▸ **Recorded information**:

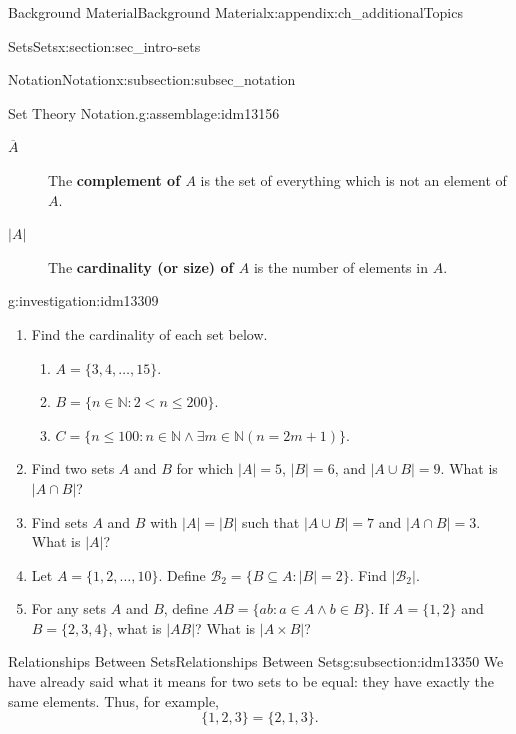 \documentclass[oneside,10pt,]{book}
\newcommand{\terminology}[1]{\textbf{#1}}
\numberwithin{equation}{chapter}
\def\N{\mathbb N}
\def\st{:}
\newcommand{\card}[1]{\left| #1 \right|}
\newcommand{\lt}{<}
\begin{document}
\begin{appendixptx}{Background Material}{}{Background Material}{}{}{x:appendix:ch_additionalTopics}
\begin{sectionptx}{Sets}{}{Sets}{}{}{x:section:sec_intro-sets}
\begin{subsectionptx}{Notation}{}{Notation}{}{}{x:subsection:subsec_notation}
\begin{assemblage}{Set Theory Notation.}{g:assemblage:idm13156}
\begin{description}
\item[{\(\overline{A}\)}]The \terminology{complement of \(A\)} is the set of everything which is not an element of \(A\). \label{g:notation:idm13292}%
\item[{\(\card{A}\)}]The \terminology{cardinality (or size) of \(A\)} is the number of elements in \(A\).\label{g:notation:idm13303} %
\end{description}
%
\end{assemblage}
\begin{investigation}{}{g:investigation:idm13309}%
%
\begin{enumerate}
\item{}Find the cardinality of each set below.%
\begin{enumerate}
\item{}\(A = \{3,4,\ldots, 15\}\).%
\item{}\(B = \{n \in \N \st 2 \lt  n \le 200\}\).%
\item{}\(C = \{n \le 100 \st n \in \N \wedge \exists m \in \N (n = 2m+1)\}\).%
\end{enumerate}
%
\item{}Find two sets \(A\) and \(B\) for which \(|A| = 5\), \(|B| = 6\), and \(|A\cup B| = 9\). What is \(|A \cap B|\)?%
\item{}Find sets \(A\) and \(B\) with \(|A| = |B|\) such that \(|A\cup B| = 7\) and \(|A \cap B| = 3\). What is \(|A|\)?%
\item{}Let \(A = \{1,2,\ldots, 10\}\). Define \(\mathcal{B}_2 = \{B \subseteq A \st |B| = 2\}\). Find \(|\mathcal{B}_2|\).%
\item{}For any sets \(A\) and \(B\), define \(AB = \{ab \st a\in A \wedge b \in B\}\). If \(A = \{1,2\}\) and \(B = \{2,3,4\}\), what is \(|AB|\)? What is \(|A \times B|\)?%
\end{enumerate}
%
\end{investigation}
\end{subsectionptx}
%
%
\typeout{************************************************}
\typeout{************************************************}
%
\begin{subsectionptx}{Relationships Between Sets}{}{Relationships Between Sets}{}{}{g:subsection:idm13350}
We have already said what it means for two sets to be equal: they have exactly the same elements. Thus, for example,%
\begin{equation*}
\{1, 2, 3\} = \{2, 1, 3\}.
\end{equation*}

\end{subsectionptx}
\end{sectionptx}
\end{appendixptx}
\end{document}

▸ **Description of the task**:
Before printing the records again, strip out the pictures; change nothing else.

▸ **Written solution**:
 \documentclass[oneside,10pt,]{book}
\newcommand{\terminology}[1]{\textbf{#1}}
\numberwithin{equation}{chapter}
\def\N{\mathbb N}
\def\st{:}
\newcommand{\card}[1]{\left| #1 \right|}
\newcommand{\lt}{<}
\begin{document}
\begin{appendixptx}{Background Material}{}{Background Material}{}{}{x:appendix:ch_additionalTopics}
\begin{sectionptx}{Sets}{}{Sets}{}{}{x:section:sec_intro-sets}
\begin{subsectionptx}{Notation}{}{Notation}{}{}{x:subsection:subsec_notation}
\begin{assemblage}{Set Theory Notation.}{g:assemblage:idm13156}
\begin{description}
\item[{\(\overline{A}\)}]The \terminology{complement of \(A\)} is the set of everything which is not an element of \(A\). \label{g:notation:idm13292}%
\item[{\(\card{A}\)}]The \terminology{cardinality (or size) of \(A\)} is the number of elements in \(A\).\label{g:notation:idm13303} %
\end{description}
%
\end{assemblage}
\begin{investigation}{}{g:investigation:idm13309}%
%
\begin{enumerate}
\item{}Find the cardinality of each set below.%
\begin{enumerate}
\item{}\(A = \{3,4,\ldots, 15\}\).%
\item{}\(B = \{n \in \N \st 2 \lt  n \le 200\}\).%
\item{}\(C = \{n \le 100 \st n \in \N \wedge \exists m \in \N (n = 2m+1)\}\).%
\end{enumerate}
%
\item{}Find two sets \(A\) and \(B\) for which \(|A| = 5\), \(|B| = 6\), and \(|A\cup B| = 9\). What is \(|A \cap B|\)?%
\item{}Find sets \(A\) and \(B\) with \(|A| = |B|\) such that \(|A\cup B| = 7\) and \(|A \cap B| = 3\). What is \(|A|\)?%
\item{}Let \(A = \{1,2,\ldots, 10\}\). Define \(\mathcal{B}_2 = \{B \subseteq A \st |B| = 2\}\). Find \(|\mathcal{B}_2|\).%
\item{}For any sets \(A\) and \(B\), define \(AB = \{ab \st a\in A \wedge b \in B\}\). If \(A = \{1,2\}\) and \(B = \{2,3,4\}\), what is \(|AB|\)? What is \(|A \times B|\)?%
\end{enumerate}
%
\end{investigation}
\end{subsectionptx}
%
%
\typeout{************************************************}
\typeout{************************************************}
%
\begin{subsectionptx}{Relationships Between Sets}{}{Relationships Between Sets}{}{}{g:subsection:idm13350}
We have already said what it means for two sets to be equal: they have exactly the same elements. Thus, for example,%
\begin{equation*}
\{1, 2, 3\} = \{2, 1, 3\}.
\end{equation*}

\end{subsectionptx}
\end{sectionptx}
\end{appendixptx}
\end{document}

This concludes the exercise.